Il Presidente Pisauro ha anche evidenziato i forti rischi sistemici sul futuro dati da calcoli della crescita del pil particolarmente ottimistici e dalla quasi impossibilità di sterilizzare 29 miliardi di aumenti iva previsti dalle clausole di salvaguardia solo con tagli alla spesa.
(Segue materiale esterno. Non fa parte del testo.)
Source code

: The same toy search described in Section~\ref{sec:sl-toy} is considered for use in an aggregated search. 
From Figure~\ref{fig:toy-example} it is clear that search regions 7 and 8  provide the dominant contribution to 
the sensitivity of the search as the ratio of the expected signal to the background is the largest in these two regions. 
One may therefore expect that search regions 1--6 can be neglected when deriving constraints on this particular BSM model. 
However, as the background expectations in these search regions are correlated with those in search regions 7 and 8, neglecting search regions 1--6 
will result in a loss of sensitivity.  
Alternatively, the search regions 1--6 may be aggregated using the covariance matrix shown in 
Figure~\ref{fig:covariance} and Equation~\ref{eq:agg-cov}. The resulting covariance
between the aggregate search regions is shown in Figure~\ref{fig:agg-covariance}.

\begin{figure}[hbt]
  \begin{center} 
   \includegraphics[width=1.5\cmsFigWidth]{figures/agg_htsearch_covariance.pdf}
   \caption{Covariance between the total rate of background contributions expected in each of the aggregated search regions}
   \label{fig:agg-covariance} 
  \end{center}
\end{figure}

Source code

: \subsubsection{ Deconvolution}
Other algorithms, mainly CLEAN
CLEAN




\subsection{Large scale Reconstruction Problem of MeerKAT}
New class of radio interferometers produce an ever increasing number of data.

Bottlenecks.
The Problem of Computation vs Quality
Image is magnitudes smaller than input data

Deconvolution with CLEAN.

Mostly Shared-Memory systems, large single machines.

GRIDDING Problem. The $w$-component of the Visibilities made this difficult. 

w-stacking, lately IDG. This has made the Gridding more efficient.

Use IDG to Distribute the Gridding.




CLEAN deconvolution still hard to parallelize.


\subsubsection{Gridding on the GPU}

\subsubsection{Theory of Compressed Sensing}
Notevoli anche i dubbi sulla crescita del pil prevista dal governo, come anche evidenziato da tutti gli organi economici mondiali, la manovra messa in atto con la legge di stabilità, a fronte di un previsto aumento degli investimenti pari a 1,4 miliardi di euro, ha prodotto un calo di circa 1 miliardo, con evidenti contraccolpi sul pil.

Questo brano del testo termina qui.